::: EXTRACTED INFORMATION :::

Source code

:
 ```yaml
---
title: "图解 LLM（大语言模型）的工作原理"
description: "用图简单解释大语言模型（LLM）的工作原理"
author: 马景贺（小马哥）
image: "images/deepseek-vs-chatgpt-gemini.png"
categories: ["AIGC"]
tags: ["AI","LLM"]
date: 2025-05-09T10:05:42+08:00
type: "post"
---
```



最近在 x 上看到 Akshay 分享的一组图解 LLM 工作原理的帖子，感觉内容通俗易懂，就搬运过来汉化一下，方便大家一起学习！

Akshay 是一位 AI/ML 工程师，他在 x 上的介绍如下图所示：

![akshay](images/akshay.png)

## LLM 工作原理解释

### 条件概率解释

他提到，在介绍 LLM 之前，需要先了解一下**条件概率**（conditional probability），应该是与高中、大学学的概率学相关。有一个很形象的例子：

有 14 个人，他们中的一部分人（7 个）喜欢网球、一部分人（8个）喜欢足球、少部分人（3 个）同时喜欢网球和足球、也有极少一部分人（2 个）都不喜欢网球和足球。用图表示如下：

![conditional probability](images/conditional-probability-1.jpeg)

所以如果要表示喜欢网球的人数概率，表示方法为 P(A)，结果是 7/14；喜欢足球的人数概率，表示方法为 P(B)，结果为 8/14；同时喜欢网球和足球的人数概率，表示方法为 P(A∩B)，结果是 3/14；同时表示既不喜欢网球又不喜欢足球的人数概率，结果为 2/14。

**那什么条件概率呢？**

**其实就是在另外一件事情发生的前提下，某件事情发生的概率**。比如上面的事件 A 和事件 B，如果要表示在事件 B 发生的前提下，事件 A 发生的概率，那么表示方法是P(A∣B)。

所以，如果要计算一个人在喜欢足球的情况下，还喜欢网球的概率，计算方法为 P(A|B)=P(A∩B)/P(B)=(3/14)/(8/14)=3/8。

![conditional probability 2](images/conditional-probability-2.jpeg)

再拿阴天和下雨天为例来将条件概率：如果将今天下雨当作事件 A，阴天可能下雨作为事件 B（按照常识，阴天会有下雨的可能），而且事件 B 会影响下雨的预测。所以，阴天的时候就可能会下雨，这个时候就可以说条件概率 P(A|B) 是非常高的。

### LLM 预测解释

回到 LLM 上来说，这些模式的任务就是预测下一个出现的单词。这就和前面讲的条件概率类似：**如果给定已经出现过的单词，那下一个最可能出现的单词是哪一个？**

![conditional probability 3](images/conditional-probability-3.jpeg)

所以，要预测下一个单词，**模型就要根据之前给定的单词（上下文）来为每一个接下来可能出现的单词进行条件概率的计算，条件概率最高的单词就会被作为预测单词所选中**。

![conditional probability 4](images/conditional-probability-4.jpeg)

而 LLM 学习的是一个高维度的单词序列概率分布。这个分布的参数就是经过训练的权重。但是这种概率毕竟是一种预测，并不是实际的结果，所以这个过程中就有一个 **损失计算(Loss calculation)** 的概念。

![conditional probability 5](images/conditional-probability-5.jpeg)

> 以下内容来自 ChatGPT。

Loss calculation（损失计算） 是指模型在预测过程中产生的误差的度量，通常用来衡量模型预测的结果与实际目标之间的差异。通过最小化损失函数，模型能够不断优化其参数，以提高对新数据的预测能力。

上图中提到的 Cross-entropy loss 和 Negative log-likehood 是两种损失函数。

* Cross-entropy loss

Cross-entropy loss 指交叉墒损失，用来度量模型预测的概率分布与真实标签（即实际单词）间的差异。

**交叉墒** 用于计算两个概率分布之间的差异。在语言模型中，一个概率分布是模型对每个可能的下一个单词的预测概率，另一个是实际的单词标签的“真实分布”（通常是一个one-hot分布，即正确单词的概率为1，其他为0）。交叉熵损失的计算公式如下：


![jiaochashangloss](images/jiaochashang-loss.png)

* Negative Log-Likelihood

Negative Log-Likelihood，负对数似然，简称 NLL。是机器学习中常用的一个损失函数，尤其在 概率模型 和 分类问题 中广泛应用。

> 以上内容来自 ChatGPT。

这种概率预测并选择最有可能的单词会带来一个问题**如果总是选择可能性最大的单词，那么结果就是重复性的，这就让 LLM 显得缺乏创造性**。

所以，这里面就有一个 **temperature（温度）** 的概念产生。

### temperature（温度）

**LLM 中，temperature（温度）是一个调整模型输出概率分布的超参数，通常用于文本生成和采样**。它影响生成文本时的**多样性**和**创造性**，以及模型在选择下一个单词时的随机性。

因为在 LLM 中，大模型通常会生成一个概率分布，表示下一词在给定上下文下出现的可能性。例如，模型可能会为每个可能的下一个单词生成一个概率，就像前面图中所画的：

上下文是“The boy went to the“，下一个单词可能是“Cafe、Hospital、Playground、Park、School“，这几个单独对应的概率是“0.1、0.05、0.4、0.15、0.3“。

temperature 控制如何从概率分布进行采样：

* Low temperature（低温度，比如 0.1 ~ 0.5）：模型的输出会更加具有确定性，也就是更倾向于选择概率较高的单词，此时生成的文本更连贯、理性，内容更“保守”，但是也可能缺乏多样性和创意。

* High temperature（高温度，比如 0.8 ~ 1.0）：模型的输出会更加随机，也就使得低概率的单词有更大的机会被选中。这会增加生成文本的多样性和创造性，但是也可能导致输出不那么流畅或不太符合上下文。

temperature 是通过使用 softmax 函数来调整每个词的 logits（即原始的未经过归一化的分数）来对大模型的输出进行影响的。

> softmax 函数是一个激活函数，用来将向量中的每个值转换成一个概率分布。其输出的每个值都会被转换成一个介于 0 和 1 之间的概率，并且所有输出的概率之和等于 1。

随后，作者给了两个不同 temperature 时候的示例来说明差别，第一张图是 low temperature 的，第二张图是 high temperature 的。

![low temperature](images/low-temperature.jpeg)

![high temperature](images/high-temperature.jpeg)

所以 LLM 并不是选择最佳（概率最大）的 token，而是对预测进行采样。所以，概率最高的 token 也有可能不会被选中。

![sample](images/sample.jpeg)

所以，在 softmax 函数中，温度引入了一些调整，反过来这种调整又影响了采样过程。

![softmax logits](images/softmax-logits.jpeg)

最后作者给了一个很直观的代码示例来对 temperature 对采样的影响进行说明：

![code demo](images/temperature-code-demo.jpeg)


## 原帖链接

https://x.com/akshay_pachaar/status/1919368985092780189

:::

■ **PROBLEM STATEMENT**:
I'd like all of the entries written out again exactly as they appear above.

■ **RESULT OF THE TASK**:
Source code

:
 ```yaml
---
title: "图解 LLM（大语言模型）的工作原理"
description: "用图简单解释大语言模型（LLM）的工作原理"
author: 马景贺（小马哥）
image: "images/deepseek-vs-chatgpt-gemini.png"
categories: ["AIGC"]
tags: ["AI","LLM"]
date: 2025-05-09T10:05:42+08:00
type: "post"
---
```



最近在 x 上看到 Akshay 分享的一组图解 LLM 工作原理的帖子，感觉内容通俗易懂，就搬运过来汉化一下，方便大家一起学习！

Akshay 是一位 AI/ML 工程师，他在 x 上的介绍如下图所示：

![akshay](images/akshay.png)

## LLM 工作原理解释

### 条件概率解释

他提到，在介绍 LLM 之前，需要先了解一下**条件概率**（conditional probability），应该是与高中、大学学的概率学相关。有一个很形象的例子：

有 14 个人，他们中的一部分人（7 个）喜欢网球、一部分人（8个）喜欢足球、少部分人（3 个）同时喜欢网球和足球、也有极少一部分人（2 个）都不喜欢网球和足球。用图表示如下：

![conditional probability](images/conditional-probability-1.jpeg)

所以如果要表示喜欢网球的人数概率，表示方法为 P(A)，结果是 7/14；喜欢足球的人数概率，表示方法为 P(B)，结果为 8/14；同时喜欢网球和足球的人数概率，表示方法为 P(A∩B)，结果是 3/14；同时表示既不喜欢网球又不喜欢足球的人数概率，结果为 2/14。

**那什么条件概率呢？**

**其实就是在另外一件事情发生的前提下，某件事情发生的概率**。比如上面的事件 A 和事件 B，如果要表示在事件 B 发生的前提下，事件 A 发生的概率，那么表示方法是P(A∣B)。

所以，如果要计算一个人在喜欢足球的情况下，还喜欢网球的概率，计算方法为 P(A|B)=P(A∩B)/P(B)=(3/14)/(8/14)=3/8。

![conditional probability 2](images/conditional-probability-2.jpeg)

再拿阴天和下雨天为例来将条件概率：如果将今天下雨当作事件 A，阴天可能下雨作为事件 B（按照常识，阴天会有下雨的可能），而且事件 B 会影响下雨的预测。所以，阴天的时候就可能会下雨，这个时候就可以说条件概率 P(A|B) 是非常高的。

### LLM 预测解释

回到 LLM 上来说，这些模式的任务就是预测下一个出现的单词。这就和前面讲的条件概率类似：**如果给定已经出现过的单词，那下一个最可能出现的单词是哪一个？**

![conditional probability 3](images/conditional-probability-3.jpeg)

所以，要预测下一个单词，**模型就要根据之前给定的单词（上下文）来为每一个接下来可能出现的单词进行条件概率的计算，条件概率最高的单词就会被作为预测单词所选中**。

![conditional probability 4](images/conditional-probability-4.jpeg)

而 LLM 学习的是一个高维度的单词序列概率分布。这个分布的参数就是经过训练的权重。但是这种概率毕竟是一种预测，并不是实际的结果，所以这个过程中就有一个 **损失计算(Loss calculation)** 的概念。

![conditional probability 5](images/conditional-probability-5.jpeg)

> 以下内容来自 ChatGPT。

Loss calculation（损失计算） 是指模型在预测过程中产生的误差的度量，通常用来衡量模型预测的结果与实际目标之间的差异。通过最小化损失函数，模型能够不断优化其参数，以提高对新数据的预测能力。

上图中提到的 Cross-entropy loss 和 Negative log-likehood 是两种损失函数。

* Cross-entropy loss

Cross-entropy loss 指交叉墒损失，用来度量模型预测的概率分布与真实标签（即实际单词）间的差异。

**交叉墒** 用于计算两个概率分布之间的差异。在语言模型中，一个概率分布是模型对每个可能的下一个单词的预测概率，另一个是实际的单词标签的“真实分布”（通常是一个one-hot分布，即正确单词的概率为1，其他为0）。交叉熵损失的计算公式如下：


![jiaochashangloss](images/jiaochashang-loss.png)

* Negative Log-Likelihood

Negative Log-Likelihood，负对数似然，简称 NLL。是机器学习中常用的一个损失函数，尤其在 概率模型 和 分类问题 中广泛应用。

> 以上内容来自 ChatGPT。

这种概率预测并选择最有可能的单词会带来一个问题**如果总是选择可能性最大的单词，那么结果就是重复性的，这就让 LLM 显得缺乏创造性**。

所以，这里面就有一个 **temperature（温度）** 的概念产生。

### temperature（温度）

**LLM 中，temperature（温度）是一个调整模型输出概率分布的超参数，通常用于文本生成和采样**。它影响生成文本时的**多样性**和**创造性**，以及模型在选择下一个单词时的随机性。

因为在 LLM 中，大模型通常会生成一个概率分布，表示下一词在给定上下文下出现的可能性。例如，模型可能会为每个可能的下一个单词生成一个概率，就像前面图中所画的：

上下文是“The boy went to the“，下一个单词可能是“Cafe、Hospital、Playground、Park、School“，这几个单独对应的概率是“0.1、0.05、0.4、0.15、0.3“。

temperature 控制如何从概率分布进行采样：

* Low temperature（低温度，比如 0.1 ~ 0.5）：模型的输出会更加具有确定性，也就是更倾向于选择概率较高的单词，此时生成的文本更连贯、理性，内容更“保守”，但是也可能缺乏多样性和创意。

* High temperature（高温度，比如 0.8 ~ 1.0）：模型的输出会更加随机，也就使得低概率的单词有更大的机会被选中。这会增加生成文本的多样性和创造性，但是也可能导致输出不那么流畅或不太符合上下文。

temperature 是通过使用 softmax 函数来调整每个词的 logits（即原始的未经过归一化的分数）来对大模型的输出进行影响的。

> softmax 函数是一个激活函数，用来将向量中的每个值转换成一个概率分布。其输出的每个值都会被转换成一个介于 0 和 1 之间的概率，并且所有输出的概率之和等于 1。

随后，作者给了两个不同 temperature 时候的示例来说明差别，第一张图是 low temperature 的，第二张图是 high temperature 的。

![low temperature](images/low-temperature.jpeg)

![high temperature](images/high-temperature.jpeg)

所以 LLM 并不是选择最佳（概率最大）的 token，而是对预测进行采样。所以，概率最高的 token 也有可能不会被选中。

![sample](images/sample.jpeg)

所以，在 softmax 函数中，温度引入了一些调整，反过来这种调整又影响了采样过程。

![softmax logits](images/softmax-logits.jpeg)

最后作者给了一个很直观的代码示例来对 temperature 对采样的影响进行说明：

![code demo](images/temperature-code-demo.jpeg)


## 原帖链接

https://x.com/akshay_pachaar/status/1919368985092780189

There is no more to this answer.